Adozione di un sistema fondato
essenzialmente su due cicli principali […]
Consolidamento di un sistema di
crediti didattici […] acquisibili anche in contesti diversi, compresi quelli di
formazione continua e permanente […]
Promozione della cooperazione
europea nella valutazione della qualità al fine di definire criteri e metodologie
comparabili» (dal sito del Miur)
Dettami a cui in Italia il
ministro Berlinguer diede rapida attuazione, a partire da un’organizzazione dei
cicli universitari che in taluni casi comportò un taglio pari a un quarto della
didattica.
Altro documento meritevole di attenzione è quello del
Consiglio europeo di Lisbona tenutosi nel 2000:
«5. L’Unione si è ora prefissata un nuovo
obiettivo strategico per il nuovo decennio: diventare l’economia basata sulla
conoscenza più competitiva e dinamica del mondo […] Il raggiungimento di questo
obiettivo richiede una strategia globale volta a predisporre il passaggio verso
un’economia e una società basate sulla conoscenza.
[…]
25. I sistemi europei di
istruzione e formazione devono essere adeguati alle esigenze della società dei
saperi […] Dovranno offrire possibilità di apprendimento e formazione adeguate
ai gruppi
obiettivo nelle diverse fasi della vita: giovani, adulti disoccupati
e persone occupate soggette al rischio che le loro competenze siano rese
obsolete dai rapidi cambiamenti […]
Luigi Berlinguer, primo di una lunga serie di sciagurati riformatori della scuola italiana |
26. Il Consiglio europeo invita
pertanto gli Stati membri […] ad avviare le iniziative necessarie per
conseguire gli obiettivi seguenti: […] un quadro europeo dovrebbe definire le
nuove competenze di base da fornire lungo tutto l’arco della vita: competenze
in materia di teoria dell’informazione, lingue straniere, cultura tecnologica,
imprenditorialità e competenze sociali»
La conclusione è stata
sagacemente offerta da un docente: «La politica della formazione è diventata da
allora un elemento stabile della politica dell’occupazione e dell’economia.
Essa serve in prima linea alla crescita economica, alla competitività e alla
mobilità» (da L. A. Pongratz, «Bildung im Bermuda-Dreieck.

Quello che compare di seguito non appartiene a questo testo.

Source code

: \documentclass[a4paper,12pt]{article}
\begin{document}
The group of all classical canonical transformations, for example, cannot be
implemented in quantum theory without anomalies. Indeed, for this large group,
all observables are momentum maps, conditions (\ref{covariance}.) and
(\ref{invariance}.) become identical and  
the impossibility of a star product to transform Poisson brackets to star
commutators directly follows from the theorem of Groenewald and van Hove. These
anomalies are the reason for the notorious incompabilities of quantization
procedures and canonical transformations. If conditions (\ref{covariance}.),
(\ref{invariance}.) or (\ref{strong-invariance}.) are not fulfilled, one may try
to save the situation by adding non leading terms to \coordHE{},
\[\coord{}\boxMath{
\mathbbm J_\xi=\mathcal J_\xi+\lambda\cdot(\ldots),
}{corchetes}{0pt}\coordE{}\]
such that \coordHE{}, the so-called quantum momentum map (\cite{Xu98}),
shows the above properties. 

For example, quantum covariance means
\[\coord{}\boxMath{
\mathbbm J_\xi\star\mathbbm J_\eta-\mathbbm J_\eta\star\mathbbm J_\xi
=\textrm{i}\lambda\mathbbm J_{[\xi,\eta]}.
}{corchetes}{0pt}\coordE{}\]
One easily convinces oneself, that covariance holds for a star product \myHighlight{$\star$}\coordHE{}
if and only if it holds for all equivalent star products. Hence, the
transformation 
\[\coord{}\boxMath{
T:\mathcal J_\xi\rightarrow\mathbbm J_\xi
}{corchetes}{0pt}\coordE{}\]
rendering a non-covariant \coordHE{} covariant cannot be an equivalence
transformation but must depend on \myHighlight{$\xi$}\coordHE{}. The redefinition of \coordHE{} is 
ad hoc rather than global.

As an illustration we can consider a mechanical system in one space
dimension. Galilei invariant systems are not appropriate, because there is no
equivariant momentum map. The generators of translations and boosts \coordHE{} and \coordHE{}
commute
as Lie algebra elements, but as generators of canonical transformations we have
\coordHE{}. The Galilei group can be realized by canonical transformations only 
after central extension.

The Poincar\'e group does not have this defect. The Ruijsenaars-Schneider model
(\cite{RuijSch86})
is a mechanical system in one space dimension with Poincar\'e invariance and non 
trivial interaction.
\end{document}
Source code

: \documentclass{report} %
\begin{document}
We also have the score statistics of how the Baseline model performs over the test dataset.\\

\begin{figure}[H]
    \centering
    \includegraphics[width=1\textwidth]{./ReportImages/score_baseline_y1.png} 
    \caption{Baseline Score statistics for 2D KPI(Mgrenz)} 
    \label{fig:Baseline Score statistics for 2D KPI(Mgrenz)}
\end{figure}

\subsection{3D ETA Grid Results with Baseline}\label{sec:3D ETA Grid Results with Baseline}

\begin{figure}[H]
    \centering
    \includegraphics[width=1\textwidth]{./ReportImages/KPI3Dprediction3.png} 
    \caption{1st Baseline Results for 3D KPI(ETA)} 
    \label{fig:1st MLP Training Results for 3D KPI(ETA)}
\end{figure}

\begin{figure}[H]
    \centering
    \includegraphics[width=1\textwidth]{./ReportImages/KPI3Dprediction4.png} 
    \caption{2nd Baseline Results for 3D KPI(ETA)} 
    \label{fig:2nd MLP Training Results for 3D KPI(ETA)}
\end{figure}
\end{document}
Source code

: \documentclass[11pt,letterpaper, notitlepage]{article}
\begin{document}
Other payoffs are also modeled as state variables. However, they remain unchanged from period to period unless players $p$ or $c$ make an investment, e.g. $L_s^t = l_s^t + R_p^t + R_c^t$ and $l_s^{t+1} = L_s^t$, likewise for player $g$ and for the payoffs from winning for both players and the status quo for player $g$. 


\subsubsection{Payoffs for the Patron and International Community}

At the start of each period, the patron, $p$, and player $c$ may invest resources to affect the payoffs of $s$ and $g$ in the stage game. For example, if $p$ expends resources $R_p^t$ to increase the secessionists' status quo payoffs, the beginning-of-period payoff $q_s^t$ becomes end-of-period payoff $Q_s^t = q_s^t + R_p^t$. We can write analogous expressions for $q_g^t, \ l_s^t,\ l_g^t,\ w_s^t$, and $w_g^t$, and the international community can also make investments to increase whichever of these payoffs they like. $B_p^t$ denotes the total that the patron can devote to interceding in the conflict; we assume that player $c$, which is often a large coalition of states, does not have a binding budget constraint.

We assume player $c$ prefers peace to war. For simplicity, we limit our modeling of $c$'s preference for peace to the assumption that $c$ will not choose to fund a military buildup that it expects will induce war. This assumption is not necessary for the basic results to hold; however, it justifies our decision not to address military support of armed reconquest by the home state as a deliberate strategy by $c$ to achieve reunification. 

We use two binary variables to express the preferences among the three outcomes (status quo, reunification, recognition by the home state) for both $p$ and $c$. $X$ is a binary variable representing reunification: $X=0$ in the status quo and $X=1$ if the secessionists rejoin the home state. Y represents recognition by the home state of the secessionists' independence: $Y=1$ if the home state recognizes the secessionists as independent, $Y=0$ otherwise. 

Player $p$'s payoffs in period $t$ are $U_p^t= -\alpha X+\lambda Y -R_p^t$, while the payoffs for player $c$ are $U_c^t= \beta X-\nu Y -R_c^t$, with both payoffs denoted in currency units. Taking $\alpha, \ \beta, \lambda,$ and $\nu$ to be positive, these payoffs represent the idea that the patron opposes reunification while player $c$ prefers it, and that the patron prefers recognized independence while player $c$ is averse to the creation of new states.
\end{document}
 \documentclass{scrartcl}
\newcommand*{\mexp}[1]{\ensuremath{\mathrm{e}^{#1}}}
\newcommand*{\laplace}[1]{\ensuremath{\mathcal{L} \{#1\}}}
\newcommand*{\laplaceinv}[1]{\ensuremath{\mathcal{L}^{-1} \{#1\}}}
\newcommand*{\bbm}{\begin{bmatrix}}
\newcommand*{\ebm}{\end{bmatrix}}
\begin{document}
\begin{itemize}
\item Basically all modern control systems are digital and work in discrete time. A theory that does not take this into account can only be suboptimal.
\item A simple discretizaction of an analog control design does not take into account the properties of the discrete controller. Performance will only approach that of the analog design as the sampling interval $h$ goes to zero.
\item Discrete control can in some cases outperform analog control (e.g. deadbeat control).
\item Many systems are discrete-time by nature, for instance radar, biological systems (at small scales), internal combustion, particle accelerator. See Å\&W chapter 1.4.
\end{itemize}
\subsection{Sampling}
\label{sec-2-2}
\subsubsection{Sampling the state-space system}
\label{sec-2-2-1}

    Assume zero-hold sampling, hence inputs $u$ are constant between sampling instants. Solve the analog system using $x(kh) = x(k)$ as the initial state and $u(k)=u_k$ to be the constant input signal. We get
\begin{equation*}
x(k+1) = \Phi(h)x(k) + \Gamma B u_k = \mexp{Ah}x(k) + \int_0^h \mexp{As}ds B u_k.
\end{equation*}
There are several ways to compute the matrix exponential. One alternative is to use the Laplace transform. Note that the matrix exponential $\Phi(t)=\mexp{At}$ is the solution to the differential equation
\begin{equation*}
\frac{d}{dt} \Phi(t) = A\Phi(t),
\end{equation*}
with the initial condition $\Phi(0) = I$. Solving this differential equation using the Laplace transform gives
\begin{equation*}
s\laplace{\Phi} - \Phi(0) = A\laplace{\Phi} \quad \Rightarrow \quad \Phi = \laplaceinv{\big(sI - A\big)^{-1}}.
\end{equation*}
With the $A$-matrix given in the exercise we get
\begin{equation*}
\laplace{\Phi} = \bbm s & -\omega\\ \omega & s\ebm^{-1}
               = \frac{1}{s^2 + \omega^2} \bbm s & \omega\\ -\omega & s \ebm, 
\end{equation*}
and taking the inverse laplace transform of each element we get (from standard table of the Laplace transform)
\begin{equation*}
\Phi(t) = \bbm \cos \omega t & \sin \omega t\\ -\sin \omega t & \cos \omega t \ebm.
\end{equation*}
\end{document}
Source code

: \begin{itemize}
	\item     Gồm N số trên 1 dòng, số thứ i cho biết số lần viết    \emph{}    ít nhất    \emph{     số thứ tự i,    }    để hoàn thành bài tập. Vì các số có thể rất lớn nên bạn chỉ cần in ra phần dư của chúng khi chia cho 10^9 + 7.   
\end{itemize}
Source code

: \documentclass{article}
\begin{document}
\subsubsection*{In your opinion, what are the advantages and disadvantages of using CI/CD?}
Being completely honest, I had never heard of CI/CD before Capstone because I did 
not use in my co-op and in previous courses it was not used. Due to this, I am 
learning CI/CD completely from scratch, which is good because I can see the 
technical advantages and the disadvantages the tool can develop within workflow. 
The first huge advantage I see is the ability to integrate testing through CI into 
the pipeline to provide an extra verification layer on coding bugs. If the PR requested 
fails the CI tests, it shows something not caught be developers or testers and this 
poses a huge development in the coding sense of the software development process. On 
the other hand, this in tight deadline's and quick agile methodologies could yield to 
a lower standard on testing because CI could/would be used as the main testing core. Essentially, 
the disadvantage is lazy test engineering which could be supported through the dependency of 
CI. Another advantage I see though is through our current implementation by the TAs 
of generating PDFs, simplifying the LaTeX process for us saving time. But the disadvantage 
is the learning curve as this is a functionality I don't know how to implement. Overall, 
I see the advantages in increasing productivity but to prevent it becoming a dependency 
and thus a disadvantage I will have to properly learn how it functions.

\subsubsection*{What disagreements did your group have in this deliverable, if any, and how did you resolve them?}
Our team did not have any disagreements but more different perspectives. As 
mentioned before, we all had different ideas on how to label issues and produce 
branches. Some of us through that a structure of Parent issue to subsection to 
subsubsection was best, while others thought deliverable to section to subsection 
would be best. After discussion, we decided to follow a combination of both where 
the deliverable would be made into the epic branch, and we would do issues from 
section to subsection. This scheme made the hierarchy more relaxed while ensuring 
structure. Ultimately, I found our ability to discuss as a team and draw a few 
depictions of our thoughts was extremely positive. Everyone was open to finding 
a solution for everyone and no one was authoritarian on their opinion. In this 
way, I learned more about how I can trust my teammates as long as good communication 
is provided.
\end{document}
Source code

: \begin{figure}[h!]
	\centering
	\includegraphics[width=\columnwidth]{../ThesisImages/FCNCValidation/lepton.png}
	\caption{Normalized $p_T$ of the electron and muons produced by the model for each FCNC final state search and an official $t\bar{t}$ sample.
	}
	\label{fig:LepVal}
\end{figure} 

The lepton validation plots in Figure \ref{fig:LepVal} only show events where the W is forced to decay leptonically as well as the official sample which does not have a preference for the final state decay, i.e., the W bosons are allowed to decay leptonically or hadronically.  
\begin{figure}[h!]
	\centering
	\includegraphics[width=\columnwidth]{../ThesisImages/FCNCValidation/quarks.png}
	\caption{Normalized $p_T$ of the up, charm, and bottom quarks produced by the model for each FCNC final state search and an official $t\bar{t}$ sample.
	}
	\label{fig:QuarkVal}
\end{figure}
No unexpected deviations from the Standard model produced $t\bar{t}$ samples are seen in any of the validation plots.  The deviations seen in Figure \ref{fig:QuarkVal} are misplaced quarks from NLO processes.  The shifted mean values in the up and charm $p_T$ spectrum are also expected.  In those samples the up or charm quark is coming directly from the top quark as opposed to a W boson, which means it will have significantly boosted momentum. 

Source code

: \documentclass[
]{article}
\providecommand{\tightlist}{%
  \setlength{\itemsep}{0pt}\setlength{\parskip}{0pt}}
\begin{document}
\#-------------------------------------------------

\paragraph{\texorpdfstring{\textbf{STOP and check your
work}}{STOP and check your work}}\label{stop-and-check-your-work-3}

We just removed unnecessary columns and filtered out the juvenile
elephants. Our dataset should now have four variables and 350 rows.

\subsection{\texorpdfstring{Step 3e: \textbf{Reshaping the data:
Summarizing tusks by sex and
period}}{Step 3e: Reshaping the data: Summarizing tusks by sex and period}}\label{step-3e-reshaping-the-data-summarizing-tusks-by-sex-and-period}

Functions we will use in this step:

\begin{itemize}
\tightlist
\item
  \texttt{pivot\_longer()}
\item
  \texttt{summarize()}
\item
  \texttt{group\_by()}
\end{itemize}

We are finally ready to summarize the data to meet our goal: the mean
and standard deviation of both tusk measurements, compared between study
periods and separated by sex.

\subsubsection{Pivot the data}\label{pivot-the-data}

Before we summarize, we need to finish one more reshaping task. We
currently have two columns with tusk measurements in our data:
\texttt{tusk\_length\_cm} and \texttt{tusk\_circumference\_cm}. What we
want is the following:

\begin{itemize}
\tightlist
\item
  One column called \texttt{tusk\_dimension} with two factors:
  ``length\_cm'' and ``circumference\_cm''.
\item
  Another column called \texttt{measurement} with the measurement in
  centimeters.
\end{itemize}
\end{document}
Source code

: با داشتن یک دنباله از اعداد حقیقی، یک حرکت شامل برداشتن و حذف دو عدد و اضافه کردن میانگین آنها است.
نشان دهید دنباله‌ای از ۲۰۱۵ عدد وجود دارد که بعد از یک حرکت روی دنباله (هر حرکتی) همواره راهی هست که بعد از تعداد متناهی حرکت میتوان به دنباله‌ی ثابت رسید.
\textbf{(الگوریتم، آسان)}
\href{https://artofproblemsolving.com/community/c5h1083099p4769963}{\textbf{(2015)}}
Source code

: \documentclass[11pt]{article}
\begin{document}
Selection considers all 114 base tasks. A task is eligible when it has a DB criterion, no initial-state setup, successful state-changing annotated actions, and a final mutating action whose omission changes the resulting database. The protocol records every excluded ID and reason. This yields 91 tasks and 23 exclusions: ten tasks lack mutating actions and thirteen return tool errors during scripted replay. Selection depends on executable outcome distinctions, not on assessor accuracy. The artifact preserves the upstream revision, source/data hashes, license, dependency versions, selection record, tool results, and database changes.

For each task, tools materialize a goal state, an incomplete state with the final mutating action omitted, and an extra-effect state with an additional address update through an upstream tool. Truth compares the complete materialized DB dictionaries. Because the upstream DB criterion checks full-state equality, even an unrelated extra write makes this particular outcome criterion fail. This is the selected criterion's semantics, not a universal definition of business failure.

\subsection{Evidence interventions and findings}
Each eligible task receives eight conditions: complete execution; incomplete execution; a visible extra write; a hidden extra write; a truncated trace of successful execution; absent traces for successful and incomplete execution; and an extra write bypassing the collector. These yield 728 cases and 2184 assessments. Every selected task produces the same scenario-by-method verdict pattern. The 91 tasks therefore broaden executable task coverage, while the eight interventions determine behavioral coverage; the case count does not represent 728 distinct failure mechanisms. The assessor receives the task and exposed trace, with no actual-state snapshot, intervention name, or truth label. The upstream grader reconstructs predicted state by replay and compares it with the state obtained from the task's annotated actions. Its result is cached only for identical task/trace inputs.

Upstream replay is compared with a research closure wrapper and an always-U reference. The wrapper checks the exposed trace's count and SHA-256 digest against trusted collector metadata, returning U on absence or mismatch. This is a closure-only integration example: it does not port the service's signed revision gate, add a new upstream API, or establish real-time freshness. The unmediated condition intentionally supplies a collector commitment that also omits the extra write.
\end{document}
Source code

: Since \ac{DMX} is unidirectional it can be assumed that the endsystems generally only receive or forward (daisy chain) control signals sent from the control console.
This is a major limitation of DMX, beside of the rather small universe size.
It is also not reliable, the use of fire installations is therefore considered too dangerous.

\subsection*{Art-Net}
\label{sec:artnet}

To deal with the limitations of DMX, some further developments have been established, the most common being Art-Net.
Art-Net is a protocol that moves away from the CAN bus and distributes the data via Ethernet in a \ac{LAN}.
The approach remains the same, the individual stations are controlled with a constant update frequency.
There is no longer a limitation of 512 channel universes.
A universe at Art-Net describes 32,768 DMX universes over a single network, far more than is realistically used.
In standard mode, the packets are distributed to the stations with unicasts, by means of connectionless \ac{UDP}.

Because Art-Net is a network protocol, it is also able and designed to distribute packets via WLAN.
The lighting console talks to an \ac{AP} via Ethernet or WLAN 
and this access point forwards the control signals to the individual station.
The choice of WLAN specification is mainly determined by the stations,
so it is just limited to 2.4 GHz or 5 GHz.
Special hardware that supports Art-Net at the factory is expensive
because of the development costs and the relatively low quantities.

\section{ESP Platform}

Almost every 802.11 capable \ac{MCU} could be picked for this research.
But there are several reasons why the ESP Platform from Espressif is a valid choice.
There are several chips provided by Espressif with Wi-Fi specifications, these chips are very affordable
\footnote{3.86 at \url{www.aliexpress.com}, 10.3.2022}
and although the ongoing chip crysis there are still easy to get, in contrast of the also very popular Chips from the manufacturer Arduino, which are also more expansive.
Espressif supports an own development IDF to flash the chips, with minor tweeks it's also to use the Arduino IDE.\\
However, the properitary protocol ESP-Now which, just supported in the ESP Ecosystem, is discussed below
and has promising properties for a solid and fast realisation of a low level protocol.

Bologna – Lissabon - Berlin» su «Schulheft», n.139, Studienverlag, Innsbruck-Wien-Bozen 2010, pag.41)
ottenuta mediante una brutale degradazione del pensiero critico che la crisi
economica intende tramortire definitivamente. Per questo un’opera divulgativa
di pensiero alternativo e indipendente rappresenta il primo fondamentale passo
per scardinare un assetto neoliberale fondato esclusivamente su dogmi di fede
sempre più distanti dall’esperienza quotidiana dei cittadini.